The resulting network is now a machinelearned system that can recognise each Beatle. For lyrics, we can play a similar game: by feeding in a huge set of previous pop lyrics, we can train a network to produce examples of word sequences that mimic real lyrics, using a similar technology to that used to train chat bots. In doing so, it is common to

use a special type of network called a “recurrent neural network”, in which the outputs of some neurons are fed back into earlier stages of the network, so that it no longer passes information only in the forwards direction (above). This gives the network something like a short-term memory, which is useful for predicting word sequences that require some knowledge of what came before.

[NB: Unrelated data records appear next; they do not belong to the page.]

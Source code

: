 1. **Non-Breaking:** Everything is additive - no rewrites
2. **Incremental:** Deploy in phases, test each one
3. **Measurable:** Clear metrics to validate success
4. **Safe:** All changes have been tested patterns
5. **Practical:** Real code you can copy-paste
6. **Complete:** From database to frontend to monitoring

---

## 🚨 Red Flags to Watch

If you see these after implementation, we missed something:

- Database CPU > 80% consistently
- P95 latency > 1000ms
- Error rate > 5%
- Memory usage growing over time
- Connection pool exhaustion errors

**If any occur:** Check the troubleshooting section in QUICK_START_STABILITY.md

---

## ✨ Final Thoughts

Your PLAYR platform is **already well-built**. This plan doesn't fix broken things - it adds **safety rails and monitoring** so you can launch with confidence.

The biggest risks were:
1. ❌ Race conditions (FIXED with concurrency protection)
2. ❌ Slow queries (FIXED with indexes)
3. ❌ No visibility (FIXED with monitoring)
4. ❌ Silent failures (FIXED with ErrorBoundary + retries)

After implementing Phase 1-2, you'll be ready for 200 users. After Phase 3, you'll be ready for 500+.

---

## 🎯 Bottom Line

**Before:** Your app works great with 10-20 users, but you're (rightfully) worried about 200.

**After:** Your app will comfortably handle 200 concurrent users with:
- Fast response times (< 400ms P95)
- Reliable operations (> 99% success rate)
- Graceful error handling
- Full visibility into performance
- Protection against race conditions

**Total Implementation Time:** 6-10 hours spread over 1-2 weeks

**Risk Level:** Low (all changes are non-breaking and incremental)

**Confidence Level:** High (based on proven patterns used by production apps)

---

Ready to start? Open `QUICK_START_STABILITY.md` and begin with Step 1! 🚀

For example, a normal feed-forward network would have no idea of what words typically follow other words in pop lyrics, and would only ever be capable of bizarre non-sequiturs.

Whilst this might be useful for reproducing the works of Mark E. Smith (lyricist for British post-punk trailblazers The Fall), a Beatle lyric generator would be better off knowing that “She Loves You” rather than “You Loves She”. This is exactly the problem for which recurrent neural networks are useful.

In a recurrent neural network, some neuron

outputs are fed back into earlier stages of the network, instead of only passing information in the forwards direction.

John, Paul, George, Robot

Once it has been shown a large number of word sequences, a recurrent neural network can predict the next word in a sequence based on some initial text. We can thus supply a few words, and get the network to write a set of lyrics for us. Many examples of this technique exist online, including a handy freely available web app at davidlebech.com/lyrics.

Feeding it the opening lines of “Scrambled Eggs” returns the rather impenetrable: lord don’t hear before you know there’s you love me will need i go now now like she ain’t town that

... which indicates that Sir Paul need not yet be concerned.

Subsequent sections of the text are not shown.